To understand this, it’s important to understand what yield actually does. At its core, the yield keyword is syntactic sugar that tells the compiler to generate a state machine under the hood. Let that sink in for a moment, because it’s actually kind of a wild concept. You’re used to methods that return references to object instances or primitives or collections, but this is something fundamentally different. A method that returns an IEnumerable and does so using yield return isn’t defining a return value–it’s defining a protocol for interacting with client code.

Consider the code example above. The obvious (and, as it turns out, wrong) way to understand the GetPoints() method is, “it generates a collection of points from (1, 2) to (19, 38) and returns it.” But GetPoints() doesn’t return any such thing. In fact, it doesn’t return anything but a promise–a promise to generate points later if asked. So when we say “var points = GetPoints();” what we’re actually saying is, “the points variable references some kind of points machine that will generate points when I ask for them.”

If we think of it this way, we start to get to the bottom of what’s going wrong here. On the next line, we pass this oracle into the DoubleXValue() method. The DoubleXValue() method iterates through all of the states of the points (state) machine, retrieving points as per the promise. Once it retrieves the point, it does something to the X coordinate and then promptly discards the point. Why? Because nothing else refers to it. When you change one of the points that the points machine spits out, you’re not changing anything about the points machine–you’re not feeding it some kind of new mechanism for point generation. You could think of this as being similar to a method that takes a class factory, requests a bunch of instances from it, modifies them, and then returns. Nothing about the factory is different, and you wouldn’t expect the factory to behave differently if the caller subsequently passed it to another method.

So once the DoubleXValue() method gets done doing, well, nothing of significance, the Assert() call requests the first sequential element–the first state–from the points machine. The points machine dutifully spits out its first state, (1, 2), and the unit test fails. So how do we get it to pass? Well, here’s one way:

[TestMethod, Owner("ebd"), TestCategory("Proven"), TestCategory("Unit")]
public void Asdf()
{
    var points = GetPoints().ToList();
    DoubleXValue(points);
            
    Assert.AreEqual(2, points.ElementAt(0).X);
}

Notice the added ToList() call. This is very important because it means that we’re no longer storing a reference to some kind of points machine but rather to a list of points. This line now says, “Go get me a points machine, iterate through all the states of it, and store those states locally in a list.” Now, the rest of the code behaves in a way that you’re used to because you’re storing an actual, tangible collection instead of a promise to generate a sequence.
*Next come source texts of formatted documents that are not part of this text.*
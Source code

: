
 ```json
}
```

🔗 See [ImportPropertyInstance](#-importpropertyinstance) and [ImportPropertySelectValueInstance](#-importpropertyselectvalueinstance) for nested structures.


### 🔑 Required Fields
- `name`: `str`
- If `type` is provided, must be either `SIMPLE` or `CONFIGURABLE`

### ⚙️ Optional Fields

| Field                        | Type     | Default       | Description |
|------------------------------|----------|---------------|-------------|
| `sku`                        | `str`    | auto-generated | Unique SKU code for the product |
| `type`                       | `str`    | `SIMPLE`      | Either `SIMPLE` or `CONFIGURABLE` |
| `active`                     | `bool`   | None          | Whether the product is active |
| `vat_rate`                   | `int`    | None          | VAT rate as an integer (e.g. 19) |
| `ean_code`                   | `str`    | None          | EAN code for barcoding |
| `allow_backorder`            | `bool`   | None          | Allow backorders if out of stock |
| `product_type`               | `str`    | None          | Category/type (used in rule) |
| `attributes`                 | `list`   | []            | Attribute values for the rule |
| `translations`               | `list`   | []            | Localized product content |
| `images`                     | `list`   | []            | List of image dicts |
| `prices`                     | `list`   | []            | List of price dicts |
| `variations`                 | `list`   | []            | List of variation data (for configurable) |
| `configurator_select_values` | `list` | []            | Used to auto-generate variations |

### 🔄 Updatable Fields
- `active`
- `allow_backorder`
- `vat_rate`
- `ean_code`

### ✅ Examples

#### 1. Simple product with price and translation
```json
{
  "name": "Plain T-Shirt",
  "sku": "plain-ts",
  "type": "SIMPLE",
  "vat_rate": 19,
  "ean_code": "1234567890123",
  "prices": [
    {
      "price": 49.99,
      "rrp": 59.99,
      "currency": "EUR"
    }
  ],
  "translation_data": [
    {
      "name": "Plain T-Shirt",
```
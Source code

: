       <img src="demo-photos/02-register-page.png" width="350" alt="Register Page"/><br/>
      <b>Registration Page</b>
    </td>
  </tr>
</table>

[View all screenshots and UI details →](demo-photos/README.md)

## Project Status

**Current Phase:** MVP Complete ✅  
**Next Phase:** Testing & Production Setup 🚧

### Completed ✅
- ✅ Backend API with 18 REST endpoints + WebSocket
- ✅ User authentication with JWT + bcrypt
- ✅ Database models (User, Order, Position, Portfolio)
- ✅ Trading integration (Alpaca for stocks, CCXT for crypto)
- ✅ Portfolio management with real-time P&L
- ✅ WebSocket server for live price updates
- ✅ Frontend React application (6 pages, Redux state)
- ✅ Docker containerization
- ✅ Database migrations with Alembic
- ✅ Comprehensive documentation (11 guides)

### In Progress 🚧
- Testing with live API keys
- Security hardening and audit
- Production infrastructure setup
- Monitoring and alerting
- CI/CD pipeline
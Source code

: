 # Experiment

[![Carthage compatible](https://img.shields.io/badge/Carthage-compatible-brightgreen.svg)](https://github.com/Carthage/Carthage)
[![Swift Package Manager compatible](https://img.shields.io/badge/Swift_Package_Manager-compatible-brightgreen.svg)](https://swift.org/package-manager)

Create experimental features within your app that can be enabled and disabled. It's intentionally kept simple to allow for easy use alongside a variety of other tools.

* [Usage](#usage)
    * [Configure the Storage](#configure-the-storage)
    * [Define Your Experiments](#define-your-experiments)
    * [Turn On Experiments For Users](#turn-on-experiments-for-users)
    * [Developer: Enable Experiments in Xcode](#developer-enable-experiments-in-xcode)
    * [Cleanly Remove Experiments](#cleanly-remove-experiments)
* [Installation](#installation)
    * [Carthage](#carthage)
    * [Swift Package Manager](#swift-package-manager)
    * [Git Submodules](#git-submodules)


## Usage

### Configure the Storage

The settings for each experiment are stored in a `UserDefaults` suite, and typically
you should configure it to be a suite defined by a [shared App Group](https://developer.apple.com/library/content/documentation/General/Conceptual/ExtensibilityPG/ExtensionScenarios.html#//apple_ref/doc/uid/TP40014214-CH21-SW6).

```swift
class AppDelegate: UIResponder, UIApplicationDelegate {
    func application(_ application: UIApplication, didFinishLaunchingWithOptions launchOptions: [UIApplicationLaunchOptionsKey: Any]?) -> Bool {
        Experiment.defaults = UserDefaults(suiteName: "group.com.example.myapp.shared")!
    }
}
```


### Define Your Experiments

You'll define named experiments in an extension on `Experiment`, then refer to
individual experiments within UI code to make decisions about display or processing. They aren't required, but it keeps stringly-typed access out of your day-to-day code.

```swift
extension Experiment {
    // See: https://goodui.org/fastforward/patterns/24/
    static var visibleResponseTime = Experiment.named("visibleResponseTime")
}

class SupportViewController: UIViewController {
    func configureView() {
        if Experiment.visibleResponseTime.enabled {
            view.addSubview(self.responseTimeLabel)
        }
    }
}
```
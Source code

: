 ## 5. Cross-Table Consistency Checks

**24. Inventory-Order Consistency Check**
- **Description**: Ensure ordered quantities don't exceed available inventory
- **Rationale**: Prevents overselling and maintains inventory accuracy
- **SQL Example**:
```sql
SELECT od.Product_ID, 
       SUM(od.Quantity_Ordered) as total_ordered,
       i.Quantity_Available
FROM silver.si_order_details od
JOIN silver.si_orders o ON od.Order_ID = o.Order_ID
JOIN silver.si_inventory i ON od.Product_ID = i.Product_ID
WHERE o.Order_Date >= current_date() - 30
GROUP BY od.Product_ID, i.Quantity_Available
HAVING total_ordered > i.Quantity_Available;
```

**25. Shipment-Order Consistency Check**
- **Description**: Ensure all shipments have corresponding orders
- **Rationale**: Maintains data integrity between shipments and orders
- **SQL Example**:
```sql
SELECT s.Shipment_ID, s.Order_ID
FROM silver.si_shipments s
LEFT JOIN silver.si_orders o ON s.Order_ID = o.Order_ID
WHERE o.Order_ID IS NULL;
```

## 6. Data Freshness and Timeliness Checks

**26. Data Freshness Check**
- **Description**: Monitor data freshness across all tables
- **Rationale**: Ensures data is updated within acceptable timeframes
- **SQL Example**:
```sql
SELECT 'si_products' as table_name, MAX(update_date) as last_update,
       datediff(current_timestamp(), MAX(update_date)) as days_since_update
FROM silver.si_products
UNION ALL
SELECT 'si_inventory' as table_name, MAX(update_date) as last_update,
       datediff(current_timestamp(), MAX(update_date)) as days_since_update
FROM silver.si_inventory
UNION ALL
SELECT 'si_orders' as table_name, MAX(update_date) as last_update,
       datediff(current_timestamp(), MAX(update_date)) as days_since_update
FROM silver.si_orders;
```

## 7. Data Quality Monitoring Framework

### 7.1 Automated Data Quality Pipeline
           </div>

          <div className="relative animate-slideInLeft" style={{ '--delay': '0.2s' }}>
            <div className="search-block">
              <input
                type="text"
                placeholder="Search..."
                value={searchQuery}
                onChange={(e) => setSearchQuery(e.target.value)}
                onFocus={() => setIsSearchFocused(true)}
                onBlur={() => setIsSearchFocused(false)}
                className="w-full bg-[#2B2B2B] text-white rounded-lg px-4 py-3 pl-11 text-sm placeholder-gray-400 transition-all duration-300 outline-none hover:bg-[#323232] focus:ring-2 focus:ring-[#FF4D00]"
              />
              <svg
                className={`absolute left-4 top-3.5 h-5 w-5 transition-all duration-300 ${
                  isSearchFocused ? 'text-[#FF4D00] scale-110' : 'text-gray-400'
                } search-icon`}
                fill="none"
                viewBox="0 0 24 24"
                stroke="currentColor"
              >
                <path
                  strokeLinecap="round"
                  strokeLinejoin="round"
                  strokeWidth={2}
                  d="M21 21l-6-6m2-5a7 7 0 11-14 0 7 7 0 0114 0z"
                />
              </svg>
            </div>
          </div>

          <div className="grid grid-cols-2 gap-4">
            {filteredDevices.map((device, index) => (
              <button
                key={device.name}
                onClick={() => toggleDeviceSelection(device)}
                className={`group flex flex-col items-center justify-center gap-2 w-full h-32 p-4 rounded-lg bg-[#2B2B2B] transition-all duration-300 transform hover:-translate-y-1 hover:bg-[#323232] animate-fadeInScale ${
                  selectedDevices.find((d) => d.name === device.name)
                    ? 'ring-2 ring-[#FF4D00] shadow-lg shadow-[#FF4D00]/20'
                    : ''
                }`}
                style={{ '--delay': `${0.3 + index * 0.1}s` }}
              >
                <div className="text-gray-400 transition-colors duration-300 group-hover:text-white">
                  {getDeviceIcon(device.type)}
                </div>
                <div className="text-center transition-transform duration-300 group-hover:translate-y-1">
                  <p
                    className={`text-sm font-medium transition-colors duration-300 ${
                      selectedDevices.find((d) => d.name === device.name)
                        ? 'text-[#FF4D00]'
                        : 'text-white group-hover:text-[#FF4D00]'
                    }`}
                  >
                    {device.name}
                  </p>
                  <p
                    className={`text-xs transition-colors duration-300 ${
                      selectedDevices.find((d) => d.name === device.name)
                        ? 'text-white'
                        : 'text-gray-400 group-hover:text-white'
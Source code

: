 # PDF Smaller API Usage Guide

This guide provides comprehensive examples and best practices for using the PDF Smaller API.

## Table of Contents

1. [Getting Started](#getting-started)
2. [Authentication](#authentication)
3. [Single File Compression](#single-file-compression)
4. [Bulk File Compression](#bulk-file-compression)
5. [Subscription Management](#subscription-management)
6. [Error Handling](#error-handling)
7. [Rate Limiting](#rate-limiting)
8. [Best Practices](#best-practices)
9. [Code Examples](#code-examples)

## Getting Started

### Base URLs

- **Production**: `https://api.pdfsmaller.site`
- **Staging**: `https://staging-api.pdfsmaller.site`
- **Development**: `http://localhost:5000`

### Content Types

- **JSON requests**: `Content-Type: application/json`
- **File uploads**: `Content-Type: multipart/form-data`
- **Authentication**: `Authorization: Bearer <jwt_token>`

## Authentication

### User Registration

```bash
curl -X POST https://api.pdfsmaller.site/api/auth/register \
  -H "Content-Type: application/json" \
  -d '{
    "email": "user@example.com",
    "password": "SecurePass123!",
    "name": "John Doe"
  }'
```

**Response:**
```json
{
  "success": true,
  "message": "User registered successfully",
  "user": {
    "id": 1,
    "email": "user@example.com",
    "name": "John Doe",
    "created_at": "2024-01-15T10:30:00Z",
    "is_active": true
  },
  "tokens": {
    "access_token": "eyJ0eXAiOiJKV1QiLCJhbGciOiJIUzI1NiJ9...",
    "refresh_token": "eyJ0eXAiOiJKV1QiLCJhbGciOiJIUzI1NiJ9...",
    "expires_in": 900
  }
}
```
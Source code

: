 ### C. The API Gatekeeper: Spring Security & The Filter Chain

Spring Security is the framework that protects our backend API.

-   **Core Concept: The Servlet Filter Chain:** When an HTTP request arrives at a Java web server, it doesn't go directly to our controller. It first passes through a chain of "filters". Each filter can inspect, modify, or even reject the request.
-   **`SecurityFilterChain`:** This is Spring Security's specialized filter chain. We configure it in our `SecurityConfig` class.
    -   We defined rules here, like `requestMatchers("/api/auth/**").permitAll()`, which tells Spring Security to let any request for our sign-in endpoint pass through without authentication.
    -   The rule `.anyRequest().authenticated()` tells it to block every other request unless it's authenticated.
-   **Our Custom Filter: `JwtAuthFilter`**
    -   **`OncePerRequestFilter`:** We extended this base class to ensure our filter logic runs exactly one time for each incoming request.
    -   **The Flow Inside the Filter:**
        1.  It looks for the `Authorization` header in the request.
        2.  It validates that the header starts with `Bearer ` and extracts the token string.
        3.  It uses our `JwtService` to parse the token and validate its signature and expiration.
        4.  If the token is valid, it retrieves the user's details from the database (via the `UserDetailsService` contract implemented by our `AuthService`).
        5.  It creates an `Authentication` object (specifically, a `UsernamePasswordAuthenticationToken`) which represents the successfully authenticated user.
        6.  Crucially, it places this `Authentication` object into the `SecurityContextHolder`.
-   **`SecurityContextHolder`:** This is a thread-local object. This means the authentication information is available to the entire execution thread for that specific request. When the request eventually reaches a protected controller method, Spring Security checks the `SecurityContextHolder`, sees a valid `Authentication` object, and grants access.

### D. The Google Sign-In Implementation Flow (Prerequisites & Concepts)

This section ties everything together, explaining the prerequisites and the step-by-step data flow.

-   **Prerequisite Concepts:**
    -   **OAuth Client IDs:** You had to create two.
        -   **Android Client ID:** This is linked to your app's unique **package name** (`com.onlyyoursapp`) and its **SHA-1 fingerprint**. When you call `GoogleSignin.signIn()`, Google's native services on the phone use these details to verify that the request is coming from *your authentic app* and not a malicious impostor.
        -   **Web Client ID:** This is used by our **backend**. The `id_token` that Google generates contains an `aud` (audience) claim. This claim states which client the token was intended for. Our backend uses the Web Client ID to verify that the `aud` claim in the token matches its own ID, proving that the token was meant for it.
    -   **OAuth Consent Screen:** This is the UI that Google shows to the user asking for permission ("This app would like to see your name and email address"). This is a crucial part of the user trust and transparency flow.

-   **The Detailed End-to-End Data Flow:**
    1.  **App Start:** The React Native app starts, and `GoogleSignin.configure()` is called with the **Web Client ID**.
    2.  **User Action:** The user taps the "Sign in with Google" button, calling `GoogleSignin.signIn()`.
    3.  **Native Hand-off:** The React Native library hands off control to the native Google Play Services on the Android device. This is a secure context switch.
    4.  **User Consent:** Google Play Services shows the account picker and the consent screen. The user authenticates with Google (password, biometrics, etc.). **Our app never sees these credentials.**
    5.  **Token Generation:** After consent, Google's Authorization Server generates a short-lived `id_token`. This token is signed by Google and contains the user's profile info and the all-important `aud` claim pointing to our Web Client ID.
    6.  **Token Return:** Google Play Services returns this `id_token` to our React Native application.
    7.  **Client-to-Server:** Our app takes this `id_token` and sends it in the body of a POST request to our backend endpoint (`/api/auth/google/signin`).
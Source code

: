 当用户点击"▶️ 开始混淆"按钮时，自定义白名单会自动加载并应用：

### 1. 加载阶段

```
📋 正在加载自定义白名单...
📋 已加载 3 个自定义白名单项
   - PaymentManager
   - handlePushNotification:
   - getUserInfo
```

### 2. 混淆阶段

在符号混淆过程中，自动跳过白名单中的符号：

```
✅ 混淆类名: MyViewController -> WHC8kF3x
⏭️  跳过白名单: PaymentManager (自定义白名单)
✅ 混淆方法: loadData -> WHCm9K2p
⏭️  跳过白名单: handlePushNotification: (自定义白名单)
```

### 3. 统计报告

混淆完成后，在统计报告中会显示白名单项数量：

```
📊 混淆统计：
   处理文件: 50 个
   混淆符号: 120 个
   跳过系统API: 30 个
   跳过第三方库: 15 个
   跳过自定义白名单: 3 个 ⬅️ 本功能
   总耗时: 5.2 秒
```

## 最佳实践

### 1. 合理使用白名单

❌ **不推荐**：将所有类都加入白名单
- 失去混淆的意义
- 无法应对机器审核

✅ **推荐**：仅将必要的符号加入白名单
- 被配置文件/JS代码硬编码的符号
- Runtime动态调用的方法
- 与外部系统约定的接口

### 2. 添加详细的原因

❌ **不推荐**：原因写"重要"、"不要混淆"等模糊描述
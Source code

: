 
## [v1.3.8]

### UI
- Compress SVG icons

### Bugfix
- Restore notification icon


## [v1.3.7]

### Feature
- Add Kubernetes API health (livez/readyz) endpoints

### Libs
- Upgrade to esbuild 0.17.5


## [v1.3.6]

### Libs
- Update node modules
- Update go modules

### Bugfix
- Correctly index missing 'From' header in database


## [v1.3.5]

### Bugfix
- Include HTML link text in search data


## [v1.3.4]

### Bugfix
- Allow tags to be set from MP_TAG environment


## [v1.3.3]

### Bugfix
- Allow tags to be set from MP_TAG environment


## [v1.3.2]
There is no shortage of posts, documents, and articles explaining the yield return state machine concept or the idea of deferred execution. I encourage you to read those to get a better understanding of the inner mechanics and usage scenarios, respectively. But hopefully this gives you a bit of practical insight that’s easy to wrap your head around into (1) why the code behaves this way and (2) why you have to be careful of providing and consuming IEnumerables. It can be tempting to get too cute with how you provide IEnumerables or too careless with how you consume them, particularly when usage and implementation are separated by inversion of control. So be aware when using IEnumerables that you may not have a list/collection, and be aware when providing them that you’re leaving it up to your clients to decide when to get and store sequence members.

By the way, if you liked this post and you're new here, check out this page as a good place to start for more content that you might enjoy.
26 Comments
Oldest
Newest Most Voted
Inline Feedbacks
View all comments
trackback

[…] Développeurs C#, un petit rappel des dangers de l’exécution différée et du mot clé yield. […]

Steve Gilham
Steve Gilham
11 years ago

It’s not just yield return that does this — anything out of a LINQ expression is similarly lazily evaluated. And if your enumeration had been something stateful, like reading bytes from a stream, or a random number generator, the second evaluation would not give the same results as the first.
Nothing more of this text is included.